Your assignment: The answer must be a single number: how many lines below contain "Repeat".

(Extracted records)

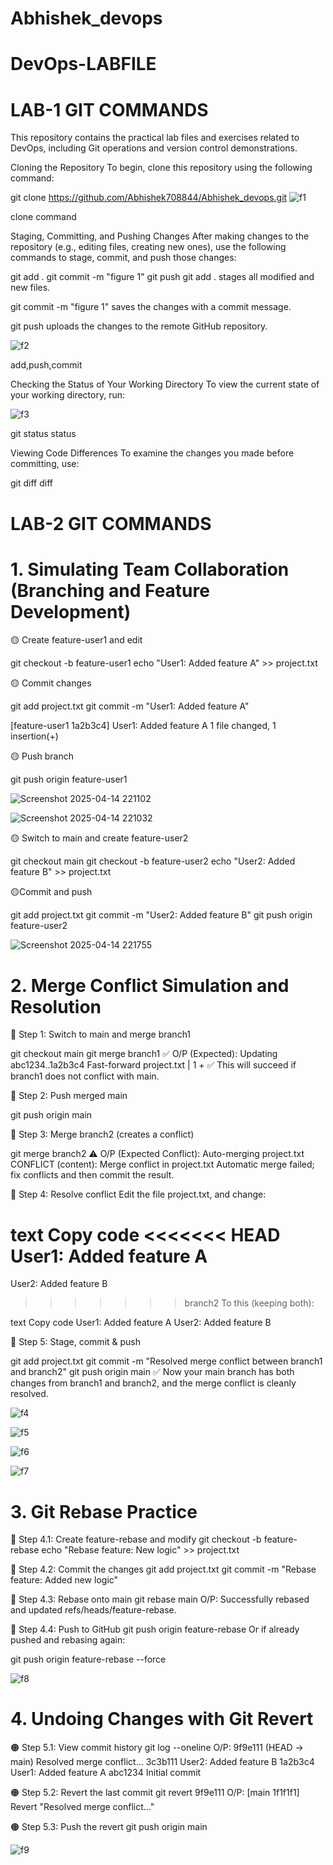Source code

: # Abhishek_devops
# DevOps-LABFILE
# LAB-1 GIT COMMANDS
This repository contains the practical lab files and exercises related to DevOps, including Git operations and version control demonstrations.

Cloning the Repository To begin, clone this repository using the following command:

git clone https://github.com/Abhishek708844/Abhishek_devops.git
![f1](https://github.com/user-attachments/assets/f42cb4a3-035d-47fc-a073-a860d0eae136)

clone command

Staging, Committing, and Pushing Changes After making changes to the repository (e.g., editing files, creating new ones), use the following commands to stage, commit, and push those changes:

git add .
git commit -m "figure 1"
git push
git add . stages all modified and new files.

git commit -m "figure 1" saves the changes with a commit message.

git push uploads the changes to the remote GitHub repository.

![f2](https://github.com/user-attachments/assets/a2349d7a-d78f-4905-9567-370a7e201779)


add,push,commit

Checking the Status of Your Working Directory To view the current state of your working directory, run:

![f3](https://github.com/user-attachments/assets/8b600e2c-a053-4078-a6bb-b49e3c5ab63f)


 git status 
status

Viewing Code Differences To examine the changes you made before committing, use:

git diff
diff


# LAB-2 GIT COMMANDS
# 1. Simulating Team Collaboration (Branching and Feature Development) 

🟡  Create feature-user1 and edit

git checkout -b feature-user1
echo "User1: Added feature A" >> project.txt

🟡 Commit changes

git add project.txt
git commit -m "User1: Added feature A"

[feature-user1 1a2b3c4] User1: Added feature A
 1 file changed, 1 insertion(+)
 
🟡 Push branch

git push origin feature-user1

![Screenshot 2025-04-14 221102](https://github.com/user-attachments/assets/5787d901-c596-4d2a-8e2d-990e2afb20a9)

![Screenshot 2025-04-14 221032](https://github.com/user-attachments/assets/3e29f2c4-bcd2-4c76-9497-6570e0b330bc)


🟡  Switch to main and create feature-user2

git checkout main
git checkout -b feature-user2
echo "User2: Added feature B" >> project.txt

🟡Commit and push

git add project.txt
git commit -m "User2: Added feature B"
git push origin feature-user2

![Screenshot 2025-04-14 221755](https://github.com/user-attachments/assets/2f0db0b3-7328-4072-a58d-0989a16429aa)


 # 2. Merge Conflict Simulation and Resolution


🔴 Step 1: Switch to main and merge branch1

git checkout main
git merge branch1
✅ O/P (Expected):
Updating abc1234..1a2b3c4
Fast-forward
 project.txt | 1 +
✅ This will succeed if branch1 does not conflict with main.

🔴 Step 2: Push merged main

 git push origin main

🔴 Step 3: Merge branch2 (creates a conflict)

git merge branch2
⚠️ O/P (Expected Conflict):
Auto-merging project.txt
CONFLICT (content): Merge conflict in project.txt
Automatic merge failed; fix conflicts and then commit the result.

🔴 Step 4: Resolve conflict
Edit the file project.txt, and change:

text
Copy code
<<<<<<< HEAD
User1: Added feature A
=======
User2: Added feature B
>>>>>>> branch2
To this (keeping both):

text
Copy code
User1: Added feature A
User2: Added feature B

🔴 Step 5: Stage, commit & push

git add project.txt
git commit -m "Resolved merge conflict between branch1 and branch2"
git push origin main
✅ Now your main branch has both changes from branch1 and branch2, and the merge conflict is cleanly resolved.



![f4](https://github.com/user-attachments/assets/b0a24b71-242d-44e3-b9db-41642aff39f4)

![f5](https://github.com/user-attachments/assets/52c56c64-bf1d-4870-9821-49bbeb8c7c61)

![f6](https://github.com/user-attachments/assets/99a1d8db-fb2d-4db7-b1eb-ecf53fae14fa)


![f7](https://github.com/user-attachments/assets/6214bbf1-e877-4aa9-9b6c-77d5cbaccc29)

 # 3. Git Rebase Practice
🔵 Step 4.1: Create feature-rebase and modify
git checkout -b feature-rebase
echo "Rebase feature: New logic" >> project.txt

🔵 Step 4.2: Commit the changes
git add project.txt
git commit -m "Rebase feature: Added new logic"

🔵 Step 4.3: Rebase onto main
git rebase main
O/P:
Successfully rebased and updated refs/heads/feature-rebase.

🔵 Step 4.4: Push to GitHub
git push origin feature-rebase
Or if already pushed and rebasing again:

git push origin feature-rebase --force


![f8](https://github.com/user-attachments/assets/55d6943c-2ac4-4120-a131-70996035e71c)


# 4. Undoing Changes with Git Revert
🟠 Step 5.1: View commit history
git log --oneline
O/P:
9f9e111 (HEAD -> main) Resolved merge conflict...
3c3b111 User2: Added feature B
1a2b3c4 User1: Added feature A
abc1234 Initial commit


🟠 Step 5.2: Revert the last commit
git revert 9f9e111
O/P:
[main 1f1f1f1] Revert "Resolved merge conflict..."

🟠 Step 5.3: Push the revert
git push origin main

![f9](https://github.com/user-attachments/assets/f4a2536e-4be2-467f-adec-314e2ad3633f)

==

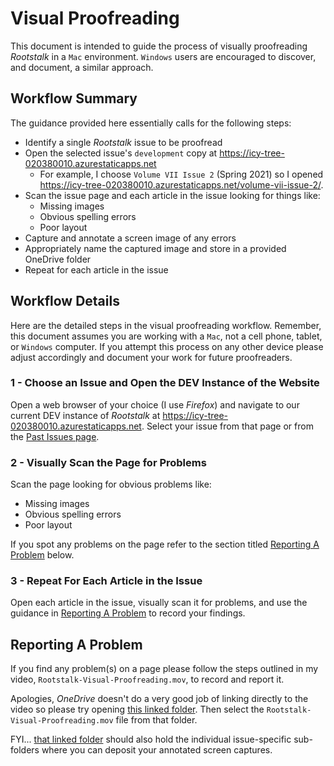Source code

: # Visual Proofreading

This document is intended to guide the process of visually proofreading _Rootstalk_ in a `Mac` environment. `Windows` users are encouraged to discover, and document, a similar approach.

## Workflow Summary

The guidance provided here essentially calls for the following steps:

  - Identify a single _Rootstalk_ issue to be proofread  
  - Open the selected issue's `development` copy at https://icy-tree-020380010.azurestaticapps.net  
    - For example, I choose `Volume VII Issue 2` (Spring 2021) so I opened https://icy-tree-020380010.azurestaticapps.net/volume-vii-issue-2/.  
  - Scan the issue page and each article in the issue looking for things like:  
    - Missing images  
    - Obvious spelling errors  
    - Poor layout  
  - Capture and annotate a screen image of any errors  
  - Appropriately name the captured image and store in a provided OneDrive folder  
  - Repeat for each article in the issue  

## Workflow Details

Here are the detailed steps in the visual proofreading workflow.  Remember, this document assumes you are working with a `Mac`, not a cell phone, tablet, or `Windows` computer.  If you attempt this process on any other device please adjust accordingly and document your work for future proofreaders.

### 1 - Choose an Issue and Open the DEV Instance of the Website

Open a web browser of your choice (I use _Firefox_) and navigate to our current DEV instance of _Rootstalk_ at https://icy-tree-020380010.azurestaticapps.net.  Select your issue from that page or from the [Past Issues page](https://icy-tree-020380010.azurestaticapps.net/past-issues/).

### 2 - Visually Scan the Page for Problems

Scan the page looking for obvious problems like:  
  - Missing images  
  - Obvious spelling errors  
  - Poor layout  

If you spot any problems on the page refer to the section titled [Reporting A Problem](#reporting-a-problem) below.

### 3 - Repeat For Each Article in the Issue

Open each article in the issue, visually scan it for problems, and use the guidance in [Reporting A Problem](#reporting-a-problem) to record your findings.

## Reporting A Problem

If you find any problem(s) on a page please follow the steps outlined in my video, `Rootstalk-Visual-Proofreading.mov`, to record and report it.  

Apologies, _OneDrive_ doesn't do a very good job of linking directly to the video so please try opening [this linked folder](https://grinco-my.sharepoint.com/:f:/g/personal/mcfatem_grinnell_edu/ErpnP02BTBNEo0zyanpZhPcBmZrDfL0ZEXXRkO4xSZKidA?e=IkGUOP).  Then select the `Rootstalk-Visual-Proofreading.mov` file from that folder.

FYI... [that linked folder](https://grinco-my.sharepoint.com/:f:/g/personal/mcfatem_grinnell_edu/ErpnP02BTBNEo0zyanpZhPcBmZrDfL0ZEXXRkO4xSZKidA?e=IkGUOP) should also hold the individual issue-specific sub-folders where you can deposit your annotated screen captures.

Response: 2